Seria engraçado se não fosse triste! Seria triste se não fosse caricato...














"5x favela: Agora por nós mesmos" veio comprovar as espectativas mais pessimistas trazendo uma mistura novelesca de humor, problemática social e julgamentos de valor. Tudo mostrado de forma tosca, rasa... Pra exemplificar digo que me senti vendo um episódio da série da globo Cidade dos homens, com pitadas de Cidade de Deus e Tropa de Elite. Não é um filme ruim, é um filme muito ruim, apesar de elucidador. Já que nele se revelam nossas velhas feridas aparentimente incicatrizáveis. Mais uma vez a favela preferiu caricaturar suas mazelas ao invés de discuti-las do ponto de vista político. E o mais ridículo é querer contrapor essa releitura a bela obra de Leon Hirzman em 1962. O pobre coitado jornalista da folha Plinio Fraga, integra o time dos embasbacados com algo que supostamente não se sabe. Disse assim em sua matéria em 25/08 na ilustrada: "Contraposta a 5 x Favela de 1962, obra do catequizador Centro Popular de Cultura, a versão 2010 pode ser enquadrada como revisão crítica do ideário esquerdista de usar a arte para conscientizar as massas. O papo agora é colocar as massas para conscientizar as artes". Esse comentário mereceria um texto à parte, mas vou apenas ressaltar alguns pontos.
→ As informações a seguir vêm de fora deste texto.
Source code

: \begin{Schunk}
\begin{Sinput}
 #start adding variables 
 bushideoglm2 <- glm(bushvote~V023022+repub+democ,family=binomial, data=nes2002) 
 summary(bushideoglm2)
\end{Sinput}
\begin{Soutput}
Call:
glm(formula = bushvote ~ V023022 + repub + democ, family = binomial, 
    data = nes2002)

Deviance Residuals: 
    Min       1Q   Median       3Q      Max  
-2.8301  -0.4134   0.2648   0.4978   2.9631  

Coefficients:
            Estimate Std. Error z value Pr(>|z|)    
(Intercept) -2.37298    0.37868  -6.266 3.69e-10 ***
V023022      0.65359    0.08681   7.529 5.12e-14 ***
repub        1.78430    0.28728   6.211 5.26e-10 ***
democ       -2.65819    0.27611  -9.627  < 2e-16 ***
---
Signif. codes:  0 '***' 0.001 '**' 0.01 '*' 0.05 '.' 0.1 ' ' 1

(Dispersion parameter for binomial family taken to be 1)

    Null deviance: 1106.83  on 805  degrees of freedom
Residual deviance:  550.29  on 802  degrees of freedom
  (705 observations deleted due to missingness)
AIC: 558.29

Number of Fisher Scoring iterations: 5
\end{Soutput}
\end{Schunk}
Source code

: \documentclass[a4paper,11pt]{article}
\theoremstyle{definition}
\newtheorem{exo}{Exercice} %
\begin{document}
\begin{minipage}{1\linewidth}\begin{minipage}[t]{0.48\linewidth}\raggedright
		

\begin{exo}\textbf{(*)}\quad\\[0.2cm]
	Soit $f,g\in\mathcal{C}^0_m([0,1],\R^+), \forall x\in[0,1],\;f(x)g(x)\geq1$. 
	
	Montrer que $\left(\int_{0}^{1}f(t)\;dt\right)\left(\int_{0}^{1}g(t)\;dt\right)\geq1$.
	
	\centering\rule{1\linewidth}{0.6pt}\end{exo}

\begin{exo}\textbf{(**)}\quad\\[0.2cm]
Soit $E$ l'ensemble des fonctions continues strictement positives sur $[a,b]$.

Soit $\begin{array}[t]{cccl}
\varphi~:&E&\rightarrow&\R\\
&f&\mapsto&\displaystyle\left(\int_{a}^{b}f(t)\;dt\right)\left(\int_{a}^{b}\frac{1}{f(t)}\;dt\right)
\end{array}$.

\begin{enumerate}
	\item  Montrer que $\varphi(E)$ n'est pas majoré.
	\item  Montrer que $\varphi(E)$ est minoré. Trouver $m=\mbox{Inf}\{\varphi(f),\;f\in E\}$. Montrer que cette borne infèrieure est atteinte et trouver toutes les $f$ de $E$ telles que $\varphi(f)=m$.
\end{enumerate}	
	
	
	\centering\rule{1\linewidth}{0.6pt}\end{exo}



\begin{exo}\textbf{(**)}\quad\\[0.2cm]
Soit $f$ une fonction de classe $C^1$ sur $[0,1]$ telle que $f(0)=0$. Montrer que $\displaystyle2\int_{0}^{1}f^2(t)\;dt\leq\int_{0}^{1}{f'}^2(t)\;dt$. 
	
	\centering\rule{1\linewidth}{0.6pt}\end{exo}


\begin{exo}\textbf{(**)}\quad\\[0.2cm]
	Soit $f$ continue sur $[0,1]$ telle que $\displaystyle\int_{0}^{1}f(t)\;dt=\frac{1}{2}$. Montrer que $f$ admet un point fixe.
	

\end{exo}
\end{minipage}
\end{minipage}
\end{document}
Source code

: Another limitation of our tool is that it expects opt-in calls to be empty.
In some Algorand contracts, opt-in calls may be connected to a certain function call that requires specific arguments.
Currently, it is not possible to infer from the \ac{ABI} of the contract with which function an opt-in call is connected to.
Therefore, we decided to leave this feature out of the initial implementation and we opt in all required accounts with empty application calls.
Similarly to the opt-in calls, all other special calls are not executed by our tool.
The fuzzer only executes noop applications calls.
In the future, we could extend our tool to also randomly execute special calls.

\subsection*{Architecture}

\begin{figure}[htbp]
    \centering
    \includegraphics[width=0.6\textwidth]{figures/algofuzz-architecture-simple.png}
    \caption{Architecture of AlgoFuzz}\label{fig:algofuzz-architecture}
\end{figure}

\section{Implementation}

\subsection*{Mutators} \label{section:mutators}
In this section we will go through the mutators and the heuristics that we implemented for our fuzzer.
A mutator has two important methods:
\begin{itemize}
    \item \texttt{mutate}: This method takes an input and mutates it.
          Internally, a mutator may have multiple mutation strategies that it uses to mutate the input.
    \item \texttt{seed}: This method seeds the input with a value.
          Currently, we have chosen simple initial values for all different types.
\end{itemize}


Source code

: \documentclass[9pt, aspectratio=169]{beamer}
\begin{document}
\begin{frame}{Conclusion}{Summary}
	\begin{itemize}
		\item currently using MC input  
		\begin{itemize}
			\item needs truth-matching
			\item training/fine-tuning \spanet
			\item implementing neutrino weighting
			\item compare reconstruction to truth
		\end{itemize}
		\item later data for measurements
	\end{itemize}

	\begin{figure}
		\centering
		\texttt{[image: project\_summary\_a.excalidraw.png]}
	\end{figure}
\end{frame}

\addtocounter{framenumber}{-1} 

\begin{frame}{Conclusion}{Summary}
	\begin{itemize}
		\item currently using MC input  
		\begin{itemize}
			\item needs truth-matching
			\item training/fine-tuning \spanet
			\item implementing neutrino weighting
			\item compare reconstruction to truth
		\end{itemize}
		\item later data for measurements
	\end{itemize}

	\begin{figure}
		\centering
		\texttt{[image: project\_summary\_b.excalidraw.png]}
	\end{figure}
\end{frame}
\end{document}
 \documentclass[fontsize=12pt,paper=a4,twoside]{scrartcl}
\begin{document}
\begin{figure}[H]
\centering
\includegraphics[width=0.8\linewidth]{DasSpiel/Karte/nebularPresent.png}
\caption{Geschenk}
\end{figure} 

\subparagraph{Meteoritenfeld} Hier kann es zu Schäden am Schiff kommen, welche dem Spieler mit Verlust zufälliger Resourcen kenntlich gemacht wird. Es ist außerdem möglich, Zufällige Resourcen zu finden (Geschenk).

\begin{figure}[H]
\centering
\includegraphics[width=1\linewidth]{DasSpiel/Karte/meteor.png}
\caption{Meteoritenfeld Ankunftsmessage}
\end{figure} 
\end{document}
Primeiro uma pergunta: -O que será essa tal massa defendida por Plínio? Seria a parcela da população que condicionada a horas exaustivas de trabalho se anestesia em frente à Tv? Ou a enorme parcela da população entre ricos e pobres detentores de um péssimo nível de informação e por isso reféns da indústria cultural? Considerando que é essa massa que Plinio esteja falando queria fazer outra pergunta: -Como essa massa politizará a arte querido jornalista? Outra coisa ainda é, considero errôneo também esse ideário esquerdista de conscientizar a massa. até por que dizer que conscientizaremos o outro dá a idéia de que o outro é destituíto de consciência. Mas acredito que temos uma população bem ignorante, adjetivo que vem de ignorar, ou seja aquele que ignora que sabe, categoria no qual me enquadro também em alguns aspectos, mas o fato é que precisamos nos educar. Nos dedicarmos a aprender no processo de troca e na auto crítica. É esse exercício que tentarei fazer aqui.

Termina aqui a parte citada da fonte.